(Saved entries)
- - - - - - -

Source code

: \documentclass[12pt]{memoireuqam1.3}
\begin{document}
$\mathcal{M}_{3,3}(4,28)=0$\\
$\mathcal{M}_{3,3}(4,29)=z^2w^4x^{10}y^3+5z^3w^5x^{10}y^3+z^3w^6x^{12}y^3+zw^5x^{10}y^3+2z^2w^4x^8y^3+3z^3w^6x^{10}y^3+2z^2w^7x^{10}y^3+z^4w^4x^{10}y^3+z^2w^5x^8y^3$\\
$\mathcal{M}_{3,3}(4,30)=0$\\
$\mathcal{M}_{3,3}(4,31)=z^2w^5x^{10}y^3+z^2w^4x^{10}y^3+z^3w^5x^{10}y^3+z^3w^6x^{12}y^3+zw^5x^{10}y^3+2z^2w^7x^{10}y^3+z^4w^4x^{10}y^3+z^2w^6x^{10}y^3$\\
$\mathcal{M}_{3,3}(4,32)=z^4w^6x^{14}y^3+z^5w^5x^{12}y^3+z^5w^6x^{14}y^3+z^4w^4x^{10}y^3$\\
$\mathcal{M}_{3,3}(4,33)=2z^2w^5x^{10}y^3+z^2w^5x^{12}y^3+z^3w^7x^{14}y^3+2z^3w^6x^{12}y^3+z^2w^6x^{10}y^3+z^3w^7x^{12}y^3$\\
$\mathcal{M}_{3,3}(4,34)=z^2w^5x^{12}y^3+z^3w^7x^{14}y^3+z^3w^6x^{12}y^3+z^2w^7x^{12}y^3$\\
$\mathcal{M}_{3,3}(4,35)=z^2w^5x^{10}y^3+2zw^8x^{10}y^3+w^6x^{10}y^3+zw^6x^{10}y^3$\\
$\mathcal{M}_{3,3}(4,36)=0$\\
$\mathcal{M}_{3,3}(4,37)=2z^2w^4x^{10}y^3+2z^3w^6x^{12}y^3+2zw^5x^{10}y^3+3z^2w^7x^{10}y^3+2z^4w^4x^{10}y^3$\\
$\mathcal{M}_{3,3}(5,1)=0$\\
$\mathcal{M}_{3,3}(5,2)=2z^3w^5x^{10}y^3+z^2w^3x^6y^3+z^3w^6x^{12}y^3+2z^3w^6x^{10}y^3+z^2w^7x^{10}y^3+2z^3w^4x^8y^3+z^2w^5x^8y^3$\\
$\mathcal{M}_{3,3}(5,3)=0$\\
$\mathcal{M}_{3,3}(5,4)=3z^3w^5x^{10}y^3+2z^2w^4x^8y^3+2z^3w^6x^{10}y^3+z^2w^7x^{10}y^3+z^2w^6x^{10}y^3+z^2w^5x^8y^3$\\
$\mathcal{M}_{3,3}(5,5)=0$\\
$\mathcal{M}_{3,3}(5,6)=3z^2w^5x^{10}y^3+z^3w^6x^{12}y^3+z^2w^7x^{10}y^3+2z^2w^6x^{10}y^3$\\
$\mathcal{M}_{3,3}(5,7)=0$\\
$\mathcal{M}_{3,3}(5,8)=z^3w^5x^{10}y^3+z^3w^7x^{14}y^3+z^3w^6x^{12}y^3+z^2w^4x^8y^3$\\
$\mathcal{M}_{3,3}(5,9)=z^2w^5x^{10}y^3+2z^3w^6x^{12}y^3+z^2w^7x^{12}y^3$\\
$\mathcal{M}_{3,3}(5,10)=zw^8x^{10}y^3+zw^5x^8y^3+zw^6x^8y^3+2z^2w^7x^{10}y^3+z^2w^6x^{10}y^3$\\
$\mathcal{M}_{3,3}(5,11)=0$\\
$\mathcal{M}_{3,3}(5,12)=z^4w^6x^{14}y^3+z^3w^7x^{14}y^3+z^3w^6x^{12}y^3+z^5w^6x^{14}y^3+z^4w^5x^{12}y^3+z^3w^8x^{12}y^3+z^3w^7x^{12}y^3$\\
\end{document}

- - - - - - -

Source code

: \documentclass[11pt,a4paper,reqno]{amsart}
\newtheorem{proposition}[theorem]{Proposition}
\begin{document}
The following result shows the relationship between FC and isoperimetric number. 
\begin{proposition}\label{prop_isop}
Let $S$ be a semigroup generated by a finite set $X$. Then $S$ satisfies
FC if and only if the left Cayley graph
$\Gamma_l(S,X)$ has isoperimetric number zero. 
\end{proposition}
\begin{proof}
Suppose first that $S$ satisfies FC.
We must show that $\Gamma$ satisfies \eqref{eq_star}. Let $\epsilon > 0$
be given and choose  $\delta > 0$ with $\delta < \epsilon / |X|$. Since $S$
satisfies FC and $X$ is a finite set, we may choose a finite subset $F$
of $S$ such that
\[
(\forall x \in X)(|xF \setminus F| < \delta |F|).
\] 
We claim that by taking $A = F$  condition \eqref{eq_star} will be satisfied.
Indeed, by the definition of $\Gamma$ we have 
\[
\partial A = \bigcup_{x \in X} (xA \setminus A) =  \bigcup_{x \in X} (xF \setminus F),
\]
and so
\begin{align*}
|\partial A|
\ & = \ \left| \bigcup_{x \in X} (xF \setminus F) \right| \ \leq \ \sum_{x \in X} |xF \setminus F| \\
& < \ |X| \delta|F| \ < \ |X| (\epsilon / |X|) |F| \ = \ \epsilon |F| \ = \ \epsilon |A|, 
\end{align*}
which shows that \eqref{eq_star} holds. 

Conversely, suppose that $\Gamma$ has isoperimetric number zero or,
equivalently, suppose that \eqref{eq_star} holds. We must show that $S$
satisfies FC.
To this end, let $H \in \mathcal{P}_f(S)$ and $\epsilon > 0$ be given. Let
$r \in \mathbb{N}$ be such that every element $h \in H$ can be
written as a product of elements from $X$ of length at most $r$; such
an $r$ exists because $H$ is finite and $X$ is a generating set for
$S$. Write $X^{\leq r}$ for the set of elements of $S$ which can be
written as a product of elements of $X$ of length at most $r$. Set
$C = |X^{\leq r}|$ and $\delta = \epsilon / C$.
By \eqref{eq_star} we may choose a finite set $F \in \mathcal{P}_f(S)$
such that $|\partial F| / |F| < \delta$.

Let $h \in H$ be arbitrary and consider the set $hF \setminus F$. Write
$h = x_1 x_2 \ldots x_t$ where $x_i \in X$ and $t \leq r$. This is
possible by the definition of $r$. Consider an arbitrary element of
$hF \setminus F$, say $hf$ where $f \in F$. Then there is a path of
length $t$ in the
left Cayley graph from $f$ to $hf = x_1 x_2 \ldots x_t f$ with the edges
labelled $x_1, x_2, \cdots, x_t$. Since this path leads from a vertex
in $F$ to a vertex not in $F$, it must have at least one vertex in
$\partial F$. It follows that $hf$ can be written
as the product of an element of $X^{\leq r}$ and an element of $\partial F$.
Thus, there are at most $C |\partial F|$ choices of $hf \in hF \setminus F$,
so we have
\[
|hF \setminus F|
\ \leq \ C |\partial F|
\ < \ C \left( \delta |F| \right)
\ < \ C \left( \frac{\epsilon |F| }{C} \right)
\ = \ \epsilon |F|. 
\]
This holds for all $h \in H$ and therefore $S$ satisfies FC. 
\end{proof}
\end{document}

- - - - - - -

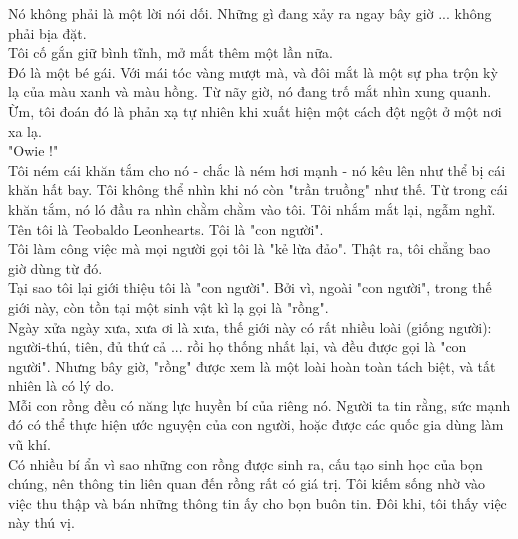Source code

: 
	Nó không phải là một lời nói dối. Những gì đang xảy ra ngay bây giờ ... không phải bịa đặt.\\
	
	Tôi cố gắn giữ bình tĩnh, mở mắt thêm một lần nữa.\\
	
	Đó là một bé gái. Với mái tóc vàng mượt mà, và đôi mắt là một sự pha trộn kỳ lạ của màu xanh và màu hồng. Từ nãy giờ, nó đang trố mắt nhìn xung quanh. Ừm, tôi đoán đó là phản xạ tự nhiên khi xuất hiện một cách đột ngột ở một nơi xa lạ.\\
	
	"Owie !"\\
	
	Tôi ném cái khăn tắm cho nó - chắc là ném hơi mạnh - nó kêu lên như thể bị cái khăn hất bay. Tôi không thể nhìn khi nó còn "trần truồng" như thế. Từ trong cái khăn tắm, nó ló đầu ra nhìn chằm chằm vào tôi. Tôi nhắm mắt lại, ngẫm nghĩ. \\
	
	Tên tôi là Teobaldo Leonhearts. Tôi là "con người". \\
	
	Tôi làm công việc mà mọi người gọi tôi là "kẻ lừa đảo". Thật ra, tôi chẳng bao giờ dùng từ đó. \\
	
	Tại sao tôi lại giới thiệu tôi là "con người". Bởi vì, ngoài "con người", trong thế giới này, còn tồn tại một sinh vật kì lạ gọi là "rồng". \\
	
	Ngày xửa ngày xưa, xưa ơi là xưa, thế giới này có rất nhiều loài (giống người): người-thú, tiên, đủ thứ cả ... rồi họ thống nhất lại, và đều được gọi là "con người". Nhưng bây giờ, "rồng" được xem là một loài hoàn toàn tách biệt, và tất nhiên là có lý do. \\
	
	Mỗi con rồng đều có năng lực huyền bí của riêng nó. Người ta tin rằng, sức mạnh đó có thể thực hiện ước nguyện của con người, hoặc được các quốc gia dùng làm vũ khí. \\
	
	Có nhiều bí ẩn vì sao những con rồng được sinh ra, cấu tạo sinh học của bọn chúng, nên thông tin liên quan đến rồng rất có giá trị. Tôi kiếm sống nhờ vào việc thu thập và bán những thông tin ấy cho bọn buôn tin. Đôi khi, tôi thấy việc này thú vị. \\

- - - - - - -

## TASK OBJECTIVE:
Using the records above, copy word for word the line with "Indeed, by the", the line with "F) \right| \", and every line between them.

## COMPLETED EXERCISE:
Indeed, by the definition of $\Gamma$ we have 
\[
\partial A = \bigcup_{x \in X} (xA \setminus A) =  \bigcup_{x \in X} (xF \setminus F),
\]
and so
\begin{align*}
|\partial A|
\ & = \ \left| \bigcup_{x \in X} (xF \setminus F) \right| \ \leq \ \sum_{x \in X} |xF \setminus F| \\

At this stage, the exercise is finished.